I'm looking to hire subcontractors for plowing in Northern and Central Jersey. 

Would like to hire skid steers, backhoes and pick-ups to service large commercial and industrial accounts.

If you're interested shoot me a pm for more details.


----------



## Ramairfreak98ss (Aug 17, 2005)

O.G.;1659342 said:


> I'm looking to hire subcontractors for plowing in Northern and Central Jersey.
> 
> Would like to hire skid steers, backhoes and pick-ups to service large commercial and industrial accounts.
> 
> If you're interested shoot me a pm for more details.


Where is your most southern town in central NJ?


----------



## O.G. (Nov 2, 2013)

195 is pretty much the southern border of our current service area


----------



## Dogplow Dodge (Jan 23, 2012)

I don't think you're allowed to get PM's, as you're not on the site long enough.


Might want to just post where you're looking to get subs to cover, say, counties / towns, etc. No need to be street / building specific.


----------



## O.G. (Nov 2, 2013)

Do you need to be a member for a set amount of time or have a certain post count to PM?

I'm looking to sub a few sites in the Edison area, in Newark and in the Jersey City/Bayonne area.


----------



## O.G. (Nov 2, 2013)

Nvm, I just found my answer through the search.

10 posts and 10 days


----------



## Shade Tree NJ (Dec 26, 2010)

Towns in central nj?
Pay rate?
Guaranteed time per storm?


----------



## O.G. (Nov 2, 2013)

Edison area Princeton area Newark area
Yes guaranteed minimums

$90 pick up
$90 skid steer
$110 back hoe
Somewhat negotiable


----------



## Shade Tree NJ (Dec 26, 2010)

Just keep replying, takes 10posts to PM

Insurance requirements?
Type of work( parking lots, condos, city streets)?


----------



## O.G. (Nov 2, 2013)

Commercial and industrial.
Must have snow insurance.

I can get references from other subs I hire. I always pay on time even if I'm still not paid.


----------



## JoeNJoe (Nov 11, 2013)

Do you have work around Teaneck area?


----------



## O.G. (Nov 2, 2013)

JoeNJoe;1663413 said:


> Do you have work around Teaneck area?


Not Teaneck but near there. What's your email?

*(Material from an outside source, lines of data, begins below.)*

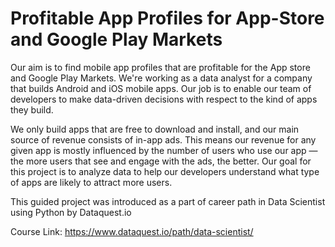 # Profitable App Profiles for App-Store and Google Play Markets

Our aim is to find mobile app profiles that are profitable for the App store and Google Play Markets. We're working as a data analyst for a company that builds Android and iOS mobile apps. Our job is to enable our team of developers to make data-driven decisions with respect to the kind of apps they build.

We only build apps that are free to download and install, and our main source of revenue consists of in-app ads. This means our revenue for any given app is mostly influenced by the number of users who use our app — the more users that see and engage with the ads, the better. Our goal for this project is to analyze data to help our developers understand what type of apps are likely to attract more users.


This guided project was introduced as a part of career path in Data Scientist using Python by Dataquest.io

Course Link: https://www.dataquest.io/path/data-scientist/
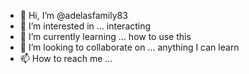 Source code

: - 👋 Hi, I’m @adelasfamily83
- 👀 I’m interested in ... interacting 
- 🌱 I’m currently learning ... how to use this 
- 💞️ I’m looking to collaborate on ... anything I can learn 
- 📫 How to reach me ...

<!---
adelasfamily83/adelasfamily83 is a ✨ special ✨ repository because its `README.md` (this file) appears on your GitHub profile.
You can click the Preview link to take a look at your changes.
--->
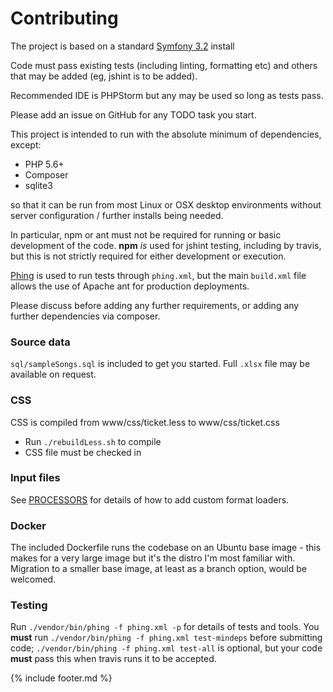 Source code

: Contributing
============

The project is based on a standard [Symfony 3.2](http://symfony.com/doc/3.2/index.html) install

Code must pass existing tests (including linting, formatting etc) and others that may be added (eg, jshint is to be added).

Recommended IDE is PHPStorm but any may be used so long as tests pass.

Please add an issue on GitHub for any TODO task you start.

This project is intended to run with the absolute minimum of dependencies, except:

 - PHP 5.6+
 - Composer
 - sqlite3

so that it can be run from most Linux or OSX desktop environments without server configuration / further installs being needed.

In particular, npm or ant must not be required for running or basic development of the code. 
**npm** *is* used for jshint testing, including by travis, but this is not strictly required for either development or execution. 

[Phing](https://www.phing.info) is used to run tests through `phing.xml`, but the main `build.xml` file allows the use of
 Apache ant for production deployments.

Please discuss before adding any further requirements, or adding any further dependencies via composer.

### Source data
`sql/sampleSongs.sql` is included to get you started. Full `.xlsx` file may be available on request.

### CSS
CSS is compiled from www/css/ticket.less to www/css/ticket.css 
 
 - Run `./rebuildLess.sh` to compile
 - CSS file must be checked in

### Input files
See [PROCESSORS](PROCESSORS.md) for details of how to add custom format loaders.

### Docker
The included Dockerfile runs the codebase on an Ubuntu base image - this makes for a very large image but it's the distro
I'm most familiar with. Migration to a smaller base image, at least as a branch option, would be welcomed.

### Testing
Run `./vendor/bin/phing -f phing.xml -p` for details of tests and tools. You **must** run `./vendor/bin/phing -f phing.xml test-mindeps` before 
submitting code; `./vendor/bin/phing -f phing.xml test-all` is optional, but your code **must** pass this when travis runs it to be accepted.

{% include footer.md %}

I'll send you info.


----------



## JoeNJoe (Nov 11, 2013)

[email protected]


----------



## GreenLeafPA (Jan 19, 2012)

What's in priceton area? [email protected]


----------



## dm5.9 (Dec 23, 2009)

Anything around the paterson Area? [email protected]


----------



## sharkfin1us (Dec 17, 2008)

O.G.;1659342 said:


> I'm looking to hire subcontractors for plowing in Northern and Central Jersey.
> 
> Would like to hire skid steers, backhoes and pick-ups to service large commercial and industrial accounts.
> 
> If you're interested shoot me a pm for more details.


I have an A300 Bobcat with kage snow pusher 8 foot how much do you pay an hour.Im from landing nj looking to stay more north then central [email protected] Terence


----------